TASK.
Check every line of the entries for the string "than" and return the ones that contain it.

Stored data.

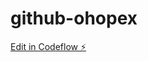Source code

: # github-ohopex

[Edit in Codeflow ⚡️](https://stackblitz.com/~/github.com/GATMgarrett/github-ohopex)
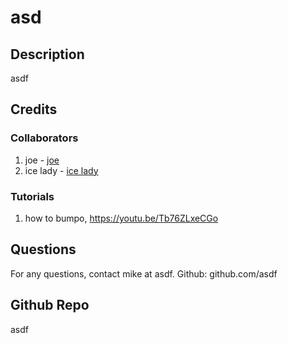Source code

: # asd
  

## Description 
asdf
 

  ## Credits

### Collaborators
1. joe - [joe](https://github.com/cream)<br>
2. ice lady - [ice lady](https://github.com/icelasy)<br>



### Tutorials
1. how to bumpo, https://youtu.be/Tb76ZLxeCGo



## Questions
For any questions, contact mike at asdf.
Github: github.com/asdf 

## Github Repo
asdf
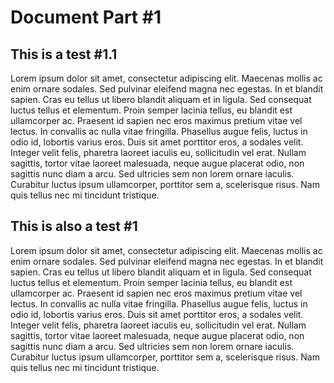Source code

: # Document Part #1

## This is a test #1.1

Lorem ipsum dolor sit amet, consectetur adipiscing elit. Maecenas mollis ac enim ornare sodales. Sed pulvinar eleifend magna nec egestas. In et blandit sapien. Cras eu tellus ut libero blandit aliquam et in ligula. Sed consequat luctus tellus et elementum. Proin semper lacinia tellus, eu blandit est ullamcorper ac. Praesent id sapien nec eros maximus pretium vitae vel lectus. In convallis ac nulla vitae fringilla. Phasellus augue felis, luctus in odio id, lobortis varius eros. Duis sit amet porttitor eros, a sodales velit. Integer velit felis, pharetra laoreet iaculis eu, sollicitudin vel erat. Nullam sagittis, tortor vitae laoreet malesuada, neque augue placerat odio, non sagittis nunc diam a arcu. Sed ultricies sem non lorem ornare iaculis. Curabitur luctus ipsum ullamcorper, porttitor sem a, scelerisque risus. Nam quis tellus nec mi tincidunt tristique.

## This is also a test #1

Lorem ipsum dolor sit amet, consectetur adipiscing elit. Maecenas mollis ac enim ornare sodales. Sed pulvinar eleifend magna nec egestas. In et blandit sapien. Cras eu tellus ut libero blandit aliquam et in ligula. Sed consequat luctus tellus et elementum. Proin semper lacinia tellus, eu blandit est ullamcorper ac. Praesent id sapien nec eros maximus pretium vitae vel lectus. In convallis ac nulla vitae fringilla. Phasellus augue felis, luctus in odio id, lobortis varius eros. Duis sit amet porttitor eros, a sodales velit. Integer velit felis, pharetra laoreet iaculis eu, sollicitudin vel erat. Nullam sagittis, tortor vitae laoreet malesuada, neque augue placerat odio, non sagittis nunc diam a arcu. Sed ultricies sem non lorem ornare iaculis. Curabitur luctus ipsum ullamcorper, porttitor sem a, scelerisque risus. Nam quis tellus nec mi tincidunt tristique.
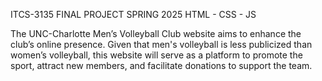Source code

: ITCS-3135 FINAL PROJECT SPRING 2025
HTML - CSS - JS

The UNC-Charlotte Men’s Volleyball Club website aims to enhance the club’s online presence. Given that men's volleyball is less publicized than women’s volleyball, this website will serve as a platform to promote the sport, attract new members, and facilitate donations to support the team.

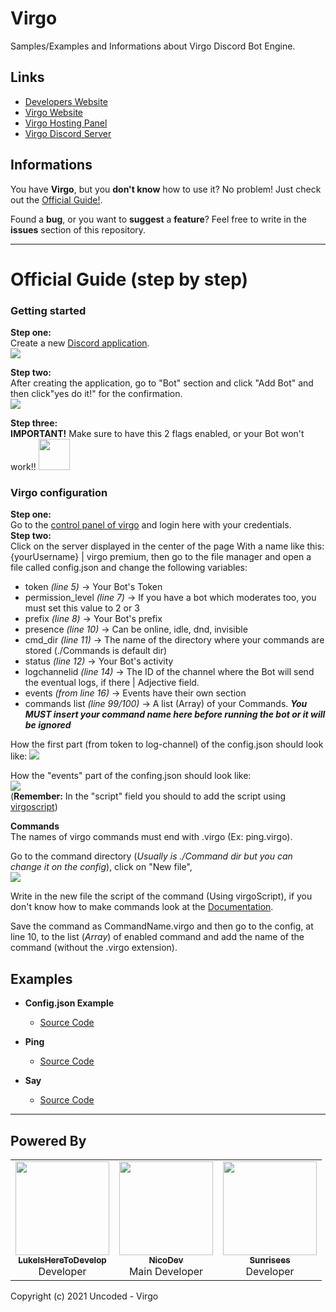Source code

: # Virgo
Samples/Examples and Informations about Virgo Discord Bot Engine.

## Links

- [Developers Website](https://uncoded.xyz)
- [Virgo Website](https://virgo.uncoded.xyz)
- [Virgo Hosting Panel](https://host.uncoded.xyz)
- [Virgo Discord Server](https://discord.gg/XZwseczDDy)

## Informations

You have **Virgo**, but you **don't know** how to use it?
No problem! Just check out the <a href="https://github.com/Uncoded-xyz/Virgo/blob/main/README.md#official-guide-step-by-step" target="blank" >Official Guide!</a>.

Found a **bug**, or you want to **suggest** a **feature**?
Feel free to write in the **issues** section of this repository.

---

# Official Guide (step by step)
### Getting started
**Step one:**\
 Create a new [Discord application](https://discord.com/developers/applications).\
 <img src="https://cdn.discordapp.com/attachments/732173712400318464/812637588036780032/unknown.png">
 
 **Step two:**\
After creating the application, go to "Bot" section and click "Add Bot" and then click"yes do it!" for the confirmation.\
<img src="https://cdn.discordapp.com/attachments/732173712400318464/812641062585106442/unknown.png">

 **Step three:**\
 **IMPORTANT!** Make sure to have this 2 flags enabled, or your Bot won't work!!
 <img src="https://virgo.uncoded.xyz/docs/assets/please.png" style="width: 50px;">
 
### Virgo configuration
**Step one:**\
Go to the [control panel of virgo](https://host.uncoded.xyz) and login here with your credentials.\
**Step two:**\
Click on the server displayed in the center of the page With a name like this: {yourUsername} | virgo premium, then go to the file manager and open a file called config.json and change the following variables:
* token *(line 5)* -> Your Bot's Token
* permission_level *(line 7)* -> If you have a bot which moderates too, you must set this value to 2 or 3
* prefix *(line 8)* -> Your Bot's prefix
* presence *(line 10)* -> Can be online, idle, dnd, invisible
* cmd_dir *(line 11)* -> The name of the directory where your commands are stored (./Commands is default dir)
* status *(line 12)* -> Your Bot's activity
* logchannelid *(line 14)* -> The ID of the channel where the Bot will send the eventual logs, if there | Adjective field.
* events *(from line 16)* -> Events have their own section
* commands list *(line 99/100)* -> A list (Array) of your Commands. ***You MUST insert your command name here before running the bot or it will be ignored***


How the first part (from token to log-channel) of the config.json should look like:
<img src="https://cdn.discordapp.com/attachments/732173712400318464/812967499662491679/unknown.png">

How the "events" part of the confing.json should look like:\
<img src="https://cdn.discordapp.com/attachments/732173712400318464/812678881369784320/unknown.png">\
(**Remember:** In the "script" field you should to add the script using [virgoscript](https://virgo.uncoded.xyz/docs/#/?id=virgoscript))

**Commands**\
The names of virgo commands must end with .virgo (Ex: ping.virgo).

Go to the command directory (*Usually is ./Command dir but you can change it on the config*), click on "New file",\
<img src="https://cdn.discordapp.com/attachments/732173712400318464/812738002476335134/unknown.png">

Write in the new file the script of the command (Using virgoScript), if you don't know how to make commands look at the [Documentation](https://virgo.uncoded.xyz/docs/#/?id=file-structure).

Save the command as CommandName.virgo and then go to the config, at line 10, to the list (*Array*) of enabled command and add the name of the command (without the .virgo extension).

## Examples

- **Config.json Example**
  - [Source Code](https://github.com/Uncoded-xyz/Virgo/blob/main/config.example.json)


- **Ping**
  - [Source Code](https://github.com/Uncoded-xyz/Virgo/blob/main/Commands/ping.json)

- **Say**
  - [Source Code](https://github.com/Uncoded-xyz/Virgo/blob/main/Commands/say.json)

---

## Powered By


<table>
  <tr>
    <td align="center"><a href="https://github.com/LukeIsHereToDevelop"><img src="https://avatars1.githubusercontent.com/u/43251906?s=460&amp;u=fb5301bcf802af820f5c1274fa870e0cee257366&amp;v=4" width="150px;" alt=""/><br /><sub><b>LukeIsHereToDevelop</b></sub></a><br /><a title="Developer">Developer</a></td>
    <td align="center"><a href="https://github.com/nullnick"><img src="https://ranmaitalia.com/wp-content/uploads/2018/05/74215.jpg" width="150px;" alt=""/><br /><sub><b>NicoDev</b></sub></a><br /><a title="Developer">Main Developer</a></td>
    <td align="center"><a href="https://github.com"><img src="https://en.meming.world/images/en/thumb/b/b9/Cursed_Cat.jpg/300px-Cursed_Cat.jpg" width="150px;" alt=""/><br /><sub><b>Sunrisees</b></sub></a><br /><a title="Developer">Developer</a></td>
    </tr>   
</table>


Copyright (c) 2021 Uncoded - Virgo
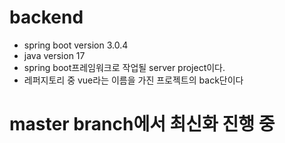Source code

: # backend

- spring boot version 3.0.4
- java version 17
- spring boot프레임워크로 작업될 server project이다.
- 레퍼지토리 중 vue라는 이름을 가진 프로젝트의 back단이다

# master branch에서 최신화 진행 중
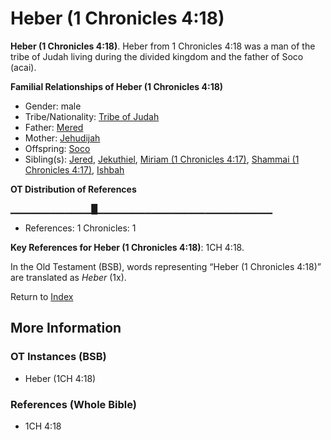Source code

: # Heber (1 Chronicles 4:18)
**Heber (1 Chronicles 4:18)**. 
Heber from 1 Chronicles 4:18 was a man of the tribe of Judah living during the divided kingdom and the father of Soco (acai). 




**Familial Relationships of Heber (1 Chronicles 4:18)**


* Gender: male
* Tribe/Nationality: [Tribe of Judah](../../../groups/md/acai/Judah.md)
* Father: [Mered](Mered.md)
* Mother: [Jehudijah](Jehudijah.md)
* Offspring: [Soco](Soco.md)
* Sibling(s): [Jered](Jered.md), [Jekuthiel](Jekuthiel.md), [Miriam (1 Chronicles 4:17)](Miriam.2.md), [Shammai (1 Chronicles 4:17)](Shammai.3.md), [Ishbah](Ishbah.md)


**OT Distribution of References**

▁▁▁▁▁▁▁▁▁▁▁▁█▁▁▁▁▁▁▁▁▁▁▁▁▁▁▁▁▁▁▁▁▁▁▁▁▁▁
* References: 1 Chronicles: 1



**Key References for Heber (1 Chronicles 4:18)**: 
1CH 4:18. 


In the Old Testament (BSB), words representing “Heber (1 Chronicles 4:18)” are translated as 
*Heber* (1x). 




Return to [Index](00-Index.md)

## More Information

### OT Instances (BSB)

* Heber (1CH 4:18)



### References (Whole Bible)

* 1CH 4:18



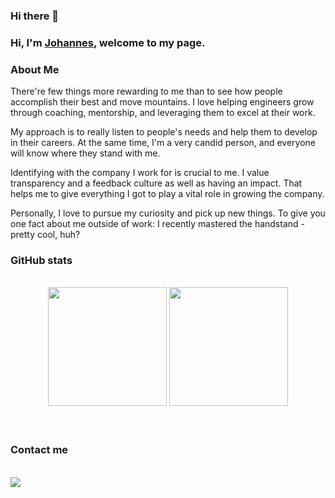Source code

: ### Hi there 👋

 ### Hi, I'm [Johannes](https://github.com/JoHeinem), welcome to my page.
 
 ### About Me

There're few things more rewarding to me than to see how people accomplish their best and move mountains. I love helping engineers grow through coaching, mentorship, and leveraging them to excel at their work.

My approach is to really listen to people's needs and help them to develop in their careers. At the same time, I'm a very candid person, and everyone will know where they stand with me.

Identifying with the company I work for is crucial to me. I value transparency and a feedback culture as well as having an impact. That helps me to give everything I got to play a vital role in growing the company.

Personally, I love to pursue my curiosity and pick up new things. To give you one fact about me outside of work: I recently mastered the handstand - pretty cool, huh?

### GitHub stats


<br>
<div align="center">
  <img height="190rem" width="auto" src="https://github-readme-stats.vercel.app/api?username=JoHeinem&show_icons=true&theme=tokyonight&include_all_commits=true&count_private=true"/> 
  <img height="190rem" width="auto"  src="https://github-readme-stats.vercel.app/api/top-langs/?username=JoHeinem&layout=compact&langs_count=7&theme=tokyonight"/>
<!--    <img height="400rem" width="400rem"  src="https://github-readme-stats.vercel.app/api/top-langs/?username=JoyChristine"/> -->
</div>

<br>
<br>

### Contact me

<br>
<div> 
 <a href="https://www.linkedin.com/in/johannesheinemann/" target="_blank" style="margin-right: 2%;"><img src="https://img.shields.io/badge/-LinkedIn-%230077B5?style=for-the-badge&logo=linkedin&logoColor=white" target="_blank"></a> &nbsp;
 
</div>

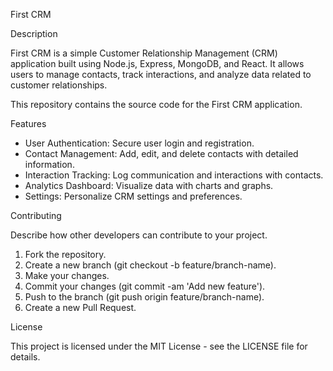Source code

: First CRM

Description

First CRM is a simple Customer Relationship Management (CRM) application built using Node.js, Express, MongoDB, and React. It allows users to manage contacts, track interactions, and analyze data related to customer relationships.

This repository contains the source code for the First CRM application.

Features

   - User Authentication: Secure user login and registration.
   - Contact Management: Add, edit, and delete contacts with detailed information.
   - Interaction Tracking: Log communication and interactions with contacts.
   - Analytics Dashboard: Visualize data with charts and graphs.
   - Settings: Personalize CRM settings and preferences.

Contributing

Describe how other developers can contribute to your project.

   1. Fork the repository.
   2. Create a new branch (git checkout -b feature/branch-name).
   3. Make your changes.
   4. Commit your changes (git commit -am 'Add new feature').
   5. Push to the branch (git push origin feature/branch-name).
   6. Create a new Pull Request.

License

  This project is licensed under the MIT License - see the LICENSE file for details.
  
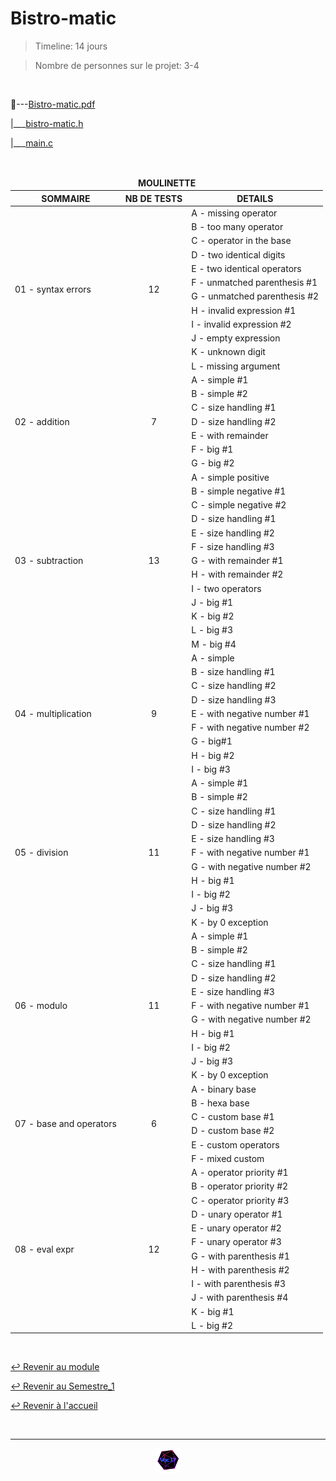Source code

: # Bistro-matic

> Timeline: 14 jours

> Nombre de personnes sur le projet: 3-4

<br>

📂---[Bistro-matic.pdf](https://github.com/Studio-17/Epitech-Subjects/blob/main/Semestre_1/B-CPE-101/Bistro-matic/Bistro-matic.pdf)

|\_\_\_[bistro-matic.h](https://github.com/Studio-17/Epitech-Subjects/blob/main/Semestre_1/B-CPE-101/Bistro-matic/bistromatic.h)

|\_\_\_[main.c](https://github.com/Studio-17/Epitech-Subjects/blob/main/Semestre_1/B-CPE-101/Bistro-matic/main.c)

<br>

<table align="center">
    <thead>
        <tr>
            <td colspan="3" align="center"><strong>MOULINETTE</strong></td>
        </tr>
        <tr>
            <th>SOMMAIRE</th>
            <th>NB DE TESTS</th>
            <th>DETAILS</th>
        </tr>
    </thead>
    <tbody>
        <tr>
            <td rowspan="12">01 - syntax errors</td>
            <td rowspan="12" style="text-align: center;">12</td>
            <td>A - missing operator</td>
        </tr>
        <tr>
            <td>B - too many operator</td>
        </tr>
        <tr>
            <td>C - operator in the base</td>
        </tr>
        <tr>
            <td>D - two identical digits</td>
        </tr>
        <tr>
            <td>E - two identical operators</td>
        </tr>
        <tr>
            <td>F - unmatched parenthesis #1</td>
        </tr>
        <tr>
            <td>G - unmatched parenthesis #2</td>
        </tr>
        <tr>
            <td>H - invalid expression #1</td>
        </tr>
        <tr>
            <td>I - invalid expression #2</td>
        </tr>
        <tr>
            <td>J - empty expression</td>
        </tr>
        <tr>
            <td>K - unknown digit</td>
        </tr>
        <tr>
            <td>L - missing argument</td>
        </tr>
        <tr>
            <td rowspan="7">02 - addition</td>
            <td rowspan="7" style="text-align: center;">7</td>
            <td>A - simple #1</td>
        </tr>
        <tr>
            <td>B - simple #2</td>
        </tr>
        <tr>
            <td>C - size handling #1</td>
        </tr>
        <tr>
            <td>D - size handling #2</td>
        </tr>
        <tr>
            <td>E - with remainder</td>
        </tr>
        <tr>
            <td>F - big #1</td>
        </tr>
        <tr>
            <td>G - big #2</td>
        </tr>
        <tr>
            <td rowspan="13">03 - subtraction</td>
            <td rowspan="13" style="text-align: center;">13</td>
            <td>A - simple positive</td>
        </tr>
        <tr>
            <td>B - simple negative #1</td>
        </tr>
        <tr>
            <td>C - simple negative #2</td>
        </tr>
        <tr>
            <td>D - size handling #1</td>
        </tr>
        <tr>
            <td>E - size handling #2</td>
        </tr>
        <tr>
            <td>F - size handling #3</td>
        </tr>
        <tr>
            <td>G - with remainder #1</td>
        </tr>
        <tr>
            <td>H - with remainder #2</td>
        </tr>
        <tr>
            <td>I - two operators</td>
        </tr>
        <tr>
            <td>J - big #1</td>
        </tr>
        <tr>
            <td>K - big #2</td>
        </tr>
        <tr>
            <td>L - big #3</td>
        </tr>
        <tr>
            <td>M - big #4</td>
        </tr>
        <tr>
            <td rowspan="9">04 - multiplication</td>
            <td rowspan="9" style="text-align: center;">9</td>
            <td>A - simple</td>
        </tr>
        <tr>
            <td>B - size handling #1</td>
        </tr>
        <tr>
            <td>C - size handling #2</td>
        </tr>
        <tr>
            <td>D - size handling #3</td>
        </tr>
        <tr>
            <td>E - with negative number #1</td>
        </tr>
        <tr>
            <td>F - with negative number #2</td>
        </tr>
        <tr>
            <td>G - big#1</td>
        </tr>
        <tr>
            <td>H - big #2</td>
        </tr>
        <tr>
            <td>I - big #3</td>
        </tr>
        <tr>
            <td rowspan="11">05 - division</td>
            <td rowspan="11" style="text-align: center;">11</td>
            <td>A - simple #1</td>
        </tr>
        <tr>
            <td>B - simple #2</td>
        </tr>
        <tr>
            <td>C - size handling #1</td>
        </tr>
        <tr>
            <td>D - size handling #2</td>
        </tr>
        <tr>
            <td>E - size handling #3</td>
        </tr>
        <tr>
            <td>F - with negative number #1</td>
        </tr>
        <tr>
            <td>G - with negative number #2</td>
        </tr>
        <tr>
            <td>H - big #1</td>
        </tr>
        <tr>
            <td>I - big #2</td>
        </tr>
        <tr>
            <td>J - big #3</td>
        </tr>
        <tr>
            <td>K - by 0 exception</td>
        </tr>
        <tr>
            <td rowspan="11">06 - modulo</td>
            <td rowspan="11" style="text-align: center;">11</td>
            <td>A - simple #1</td>
        </tr>
        <tr>
            <td>B - simple #2</td>
        </tr>
        <tr>
            <td>C - size handling #1</td>
        </tr>
        <tr>
            <td>D - size handling #2</td>
        </tr>
        <tr>
            <td>E - size handling #3</td>
        </tr>
        <tr>
            <td>F - with negative number #1</td>
        </tr>
        <tr>
            <td>G - with negative number #2</td>
        </tr>
        <tr>
            <td>H - big #1</td>
        </tr>
        <tr>
            <td>I - big #2</td>
        </tr>
        <tr>
            <td>J - big #3</td>
        </tr>
        <tr>
            <td>K - by 0 exception</td>
        </tr>
        <tr>
            <td rowspan="6">07 - base and operators</td>
            <td rowspan="6" style="text-align: center;">6</td>
            <td>A - binary base</td>
        </tr>
        <tr>
            <td>B - hexa base</td>
        </tr>
        <tr>
            <td>C - custom base #1</td>
        </tr>
        <tr>
            <td>D - custom base #2</td>
        </tr>
        <tr>
            <td>E - custom operators</td>
        </tr>
        <tr>
            <td>F - mixed custom</td>
        </tr>
        <tr>
            <td rowspan="12">08 - eval expr</td>
            <td rowspan="12" style="text-align: center;">12</td>
            <td>A - operator priority #1</td>
        </tr>
        <tr>
            <td>B - operator priority #2</td>
        </tr>
        <tr>
            <td>C - operator priority #3</td>
        </tr>
        <tr>
            <td>D - unary operator #1</td>
        </tr>
        <tr>
            <td>E - unary operator #2</td>
        </tr>
        <tr>
            <td>F - unary operator #3</td>
        </tr>
        <tr>
            <td>G - with parenthesis #1</td>
        </tr>
        <tr>
            <td>H - with parenthesis #2</td>
        </tr>
        <tr>
            <td>I - with parenthesis #3</td>
        </tr>
        <tr>
            <td>J - with parenthesis #4</td>
        </tr>
        <tr>
            <td>K - big #1</td>
        </tr>
        <tr>
            <td>L - big #2</td>
        </tr>
    </tbody>
</table>

<br>

[↩️ Revenir au module](https://github.com/Studio-17/Epitech-Subjects/tree/main/Semestre_1/B-CPE-101)

[↩️ Revenir au Semestre_1](https://github.com/Studio-17/Epitech-Subjects/tree/main/Semestre_1)

[↩️ Revenir à l'accueil](https://github.com/Studio-17/Epitech-Subjects)

<br>

---

<div align="center">

<a href="https://github.com/Studio-17" target="_blank"><img src="../../../voc17.gif" width="40"></a>

</div>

OUTPUT OF THE EXERCISE.
The UNC-Charlotte Men’s Volleyball Club website aims to enhance the club’s online presence. Given that men's volleyball is less publicized than women’s volleyball, this website will serve as a platform to promote the sport, attract new members, and facilitate donations to support the team.
There're few things more rewarding to me than to see how people accomplish their best and move mountains. I love helping engineers grow through coaching, mentorship, and leveraging them to excel at their work.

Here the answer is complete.